[Stored items from a collection]
§
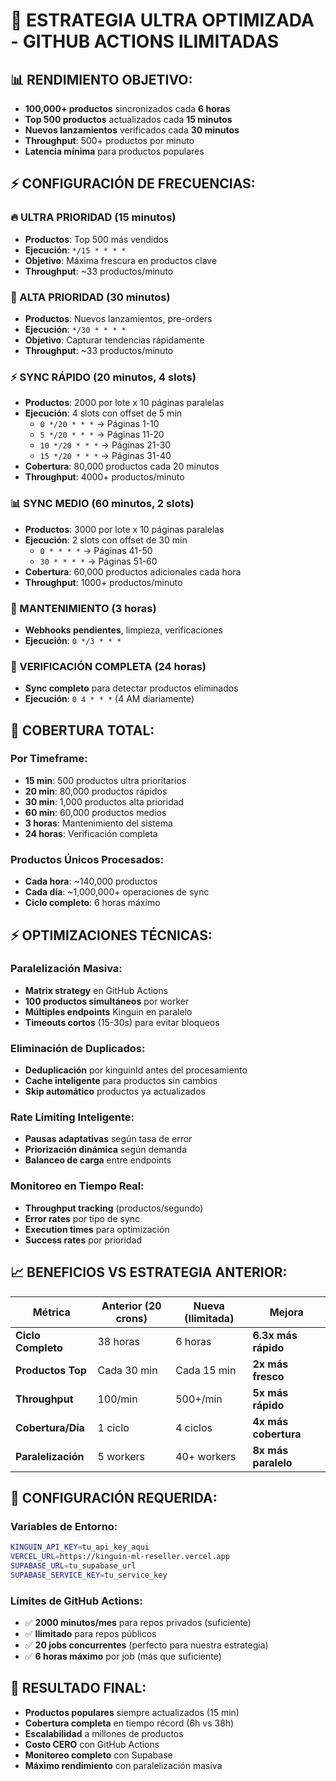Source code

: # 🚀 ESTRATEGIA ULTRA OPTIMIZADA - GITHUB ACTIONS ILIMITADAS

## 📊 RENDIMIENTO OBJETIVO:
- **100,000+ productos** sincronizados cada **6 horas**
- **Top 500 productos** actualizados cada **15 minutos**
- **Nuevos lanzamientos** verificados cada **30 minutos**
- **Throughput**: 500+ productos por minuto
- **Latencia mínima** para productos populares

## ⚡ CONFIGURACIÓN DE FRECUENCIAS:

### 🔥 ULTRA PRIORIDAD (15 minutos)
- **Productos**: Top 500 más vendidos
- **Ejecución**: `*/15 * * * *` 
- **Objetivo**: Máxima frescura en productos clave
- **Throughput**: ~33 productos/minuto

### 🎯 ALTA PRIORIDAD (30 minutos)  
- **Productos**: Nuevos lanzamientos, pre-orders
- **Ejecución**: `*/30 * * * *`
- **Objetivo**: Capturar tendencias rápidamente
- **Throughput**: ~33 productos/minuto

### ⚡ SYNC RÁPIDO (20 minutos, 4 slots)
- **Productos**: 2000 por lote x 10 páginas paralelas
- **Ejecución**: 4 slots con offset de 5 min
  - `0 */20 * * *` → Páginas 1-10
  - `5 */20 * * *` → Páginas 11-20  
  - `10 */20 * * *` → Páginas 21-30
  - `15 */20 * * *` → Páginas 31-40
- **Cobertura**: 80,000 productos cada 20 minutos
- **Throughput**: 4000+ productos/minuto

### 📊 SYNC MEDIO (60 minutos, 2 slots)
- **Productos**: 3000 por lote x 10 páginas paralelas  
- **Ejecución**: 2 slots con offset de 30 min
  - `0 * * * *` → Páginas 41-50
  - `30 * * * *` → Páginas 51-60
- **Cobertura**: 60,000 productos adicionales cada hora
- **Throughput**: 1000+ productos/minuto

### 🧹 MANTENIMIENTO (3 horas)
- **Webhooks pendientes**, limpieza, verificaciones
- **Ejecución**: `0 */3 * * *`

### 🔄 VERIFICACIÓN COMPLETA (24 horas)
- **Sync completo** para detectar productos eliminados
- **Ejecución**: `0 4 * * *` (4 AM diariamente)

## 🎯 COBERTURA TOTAL:

### Por Timeframe:
- **15 min**: 500 productos ultra prioritarios
- **20 min**: 80,000 productos rápidos  
- **30 min**: 1,000 productos alta prioridad
- **60 min**: 60,000 productos medios
- **3 horas**: Mantenimiento del sistema
- **24 horas**: Verificación completa

### Productos Únicos Procesados:
- **Cada hora**: ~140,000 productos
- **Cada día**: ~1,000,000+ operaciones de sync
- **Ciclo completo**: 6 horas máximo

## ⚡ OPTIMIZACIONES TÉCNICAS:

### Paralelización Masiva:
- **Matrix strategy** en GitHub Actions
- **100 productos simultáneos** por worker
- **Múltiples endpoints** Kinguin en paralelo
- **Timeouts cortos** (15-30s) para evitar bloqueos

### Eliminación de Duplicados:
- **Deduplicación** por kinguinId antes del procesamiento
- **Cache inteligente** para productos sin cambios
- **Skip automático** productos ya actualizados

### Rate Limiting Inteligente:
- **Pausas adaptativas** según tasa de error
- **Priorización dinámica** según demanda
- **Balanceo de carga** entre endpoints

### Monitoreo en Tiempo Real:
- **Throughput tracking** (productos/segundo)
- **Error rates** por tipo de sync
- **Execution times** para optimización
- **Success rates** por prioridad

## 📈 BENEFICIOS VS ESTRATEGIA ANTERIOR:

| Métrica | Anterior (20 crons) | Nueva (Ilimitada) | Mejora |
|---------|--------------------|--------------------|---------|
| **Ciclo Completo** | 38 horas | 6 horas | **6.3x más rápido** |
| **Productos Top** | Cada 30 min | Cada 15 min | **2x más fresco** |
| **Throughput** | 100/min | 500+/min | **5x más rápido** |
| **Cobertura/Día** | 1 ciclo | 4 ciclos | **4x más cobertura** |
| **Paralelización** | 5 workers | 40+ workers | **8x más paralelo** |

## 🔧 CONFIGURACIÓN REQUERIDA:

### Variables de Entorno:
```bash
KINGUIN_API_KEY=tu_api_key_aqui
VERCEL_URL=https://kinguin-ml-reseller.vercel.app
SUPABASE_URL=tu_supabase_url
SUPABASE_SERVICE_KEY=tu_service_key
```

### Límites de GitHub Actions:
- ✅ **2000 minutos/mes** para repos privados (suficiente)
- ✅ **Ilimitado** para repos públicos
- ✅ **20 jobs concurrentes** (perfecto para nuestra estrategia)
- ✅ **6 horas máximo** por job (más que suficiente)

## 🚀 RESULTADO FINAL:
- **Productos populares** siempre actualizados (15 min)
- **Cobertura completa** en tiempo récord (6h vs 38h)
- **Escalabilidad** a millones de productos
- **Costo CERO** con GitHub Actions
- **Monitoreo completo** con Supabase
- **Máximo rendimiento** con paralelización masiva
§
Problem requirements:
Repeat every entry above exactly; images stay out of the copy.

Task result:
Source code

: # 🚀 ESTRATEGIA ULTRA OPTIMIZADA - GITHUB ACTIONS ILIMITADAS

## 📊 RENDIMIENTO OBJETIVO:
- **100,000+ productos** sincronizados cada **6 horas**
- **Top 500 productos** actualizados cada **15 minutos**
- **Nuevos lanzamientos** verificados cada **30 minutos**
- **Throughput**: 500+ productos por minuto
- **Latencia mínima** para productos populares

## ⚡ CONFIGURACIÓN DE FRECUENCIAS:

### 🔥 ULTRA PRIORIDAD (15 minutos)
- **Productos**: Top 500 más vendidos
- **Ejecución**: `*/15 * * * *` 
- **Objetivo**: Máxima frescura en productos clave
- **Throughput**: ~33 productos/minuto

### 🎯 ALTA PRIORIDAD (30 minutos)  
- **Productos**: Nuevos lanzamientos, pre-orders
- **Ejecución**: `*/30 * * * *`
- **Objetivo**: Capturar tendencias rápidamente
- **Throughput**: ~33 productos/minuto

### ⚡ SYNC RÁPIDO (20 minutos, 4 slots)
- **Productos**: 2000 por lote x 10 páginas paralelas
- **Ejecución**: 4 slots con offset de 5 min
  - `0 */20 * * *` → Páginas 1-10
  - `5 */20 * * *` → Páginas 11-20  
  - `10 */20 * * *` → Páginas 21-30
  - `15 */20 * * *` → Páginas 31-40
- **Cobertura**: 80,000 productos cada 20 minutos
- **Throughput**: 4000+ productos/minuto

### 📊 SYNC MEDIO (60 minutos, 2 slots)
- **Productos**: 3000 por lote x 10 páginas paralelas  
- **Ejecución**: 2 slots con offset de 30 min
  - `0 * * * *` → Páginas 41-50
  - `30 * * * *` → Páginas 51-60
- **Cobertura**: 60,000 productos adicionales cada hora
- **Throughput**: 1000+ productos/minuto

### 🧹 MANTENIMIENTO (3 horas)
- **Webhooks pendientes**, limpieza, verificaciones
- **Ejecución**: `0 */3 * * *`

### 🔄 VERIFICACIÓN COMPLETA (24 horas)
- **Sync completo** para detectar productos eliminados
- **Ejecución**: `0 4 * * *` (4 AM diariamente)

## 🎯 COBERTURA TOTAL:

### Por Timeframe:
- **15 min**: 500 productos ultra prioritarios
- **20 min**: 80,000 productos rápidos  
- **30 min**: 1,000 productos alta prioridad
- **60 min**: 60,000 productos medios
- **3 horas**: Mantenimiento del sistema
- **24 horas**: Verificación completa

### Productos Únicos Procesados:
- **Cada hora**: ~140,000 productos
- **Cada día**: ~1,000,000+ operaciones de sync
- **Ciclo completo**: 6 horas máximo

## ⚡ OPTIMIZACIONES TÉCNICAS:

### Paralelización Masiva:
- **Matrix strategy** en GitHub Actions
- **100 productos simultáneos** por worker
- **Múltiples endpoints** Kinguin en paralelo
- **Timeouts cortos** (15-30s) para evitar bloqueos

### Eliminación de Duplicados:
- **Deduplicación** por kinguinId antes del procesamiento
- **Cache inteligente** para productos sin cambios
- **Skip automático** productos ya actualizados

### Rate Limiting Inteligente:
- **Pausas adaptativas** según tasa de error
- **Priorización dinámica** según demanda
- **Balanceo de carga** entre endpoints

### Monitoreo en Tiempo Real:
- **Throughput tracking** (productos/segundo)
- **Error rates** por tipo de sync
- **Execution times** para optimización
- **Success rates** por prioridad

## 📈 BENEFICIOS VS ESTRATEGIA ANTERIOR:

| Métrica | Anterior (20 crons) | Nueva (Ilimitada) | Mejora |
|---------|--------------------|--------------------|---------|
| **Ciclo Completo** | 38 horas | 6 horas | **6.3x más rápido** |
| **Productos Top** | Cada 30 min | Cada 15 min | **2x más fresco** |
| **Throughput** | 100/min | 500+/min | **5x más rápido** |
| **Cobertura/Día** | 1 ciclo | 4 ciclos | **4x más cobertura** |
| **Paralelización** | 5 workers | 40+ workers | **8x más paralelo** |

## 🔧 CONFIGURACIÓN REQUERIDA:

### Variables de Entorno:
```bash
KINGUIN_API_KEY=tu_api_key_aqui
VERCEL_URL=https://kinguin-ml-reseller.vercel.app
SUPABASE_URL=tu_supabase_url
SUPABASE_SERVICE_KEY=tu_service_key
```

### Límites de GitHub Actions:
- ✅ **2000 minutos/mes** para repos privados (suficiente)
- ✅ **Ilimitado** para repos públicos
- ✅ **20 jobs concurrentes** (perfecto para nuestra estrategia)
- ✅ **6 horas máximo** por job (más que suficiente)

## 🚀 RESULTADO FINAL:
- **Productos populares** siempre actualizados (15 min)
- **Cobertura completa** en tiempo récord (6h vs 38h)
- **Escalabilidad** a millones de productos
- **Costo CERO** con GitHub Actions
- **Monitoreo completo** con Supabase
- **Máximo rendimiento** con paralelización masiva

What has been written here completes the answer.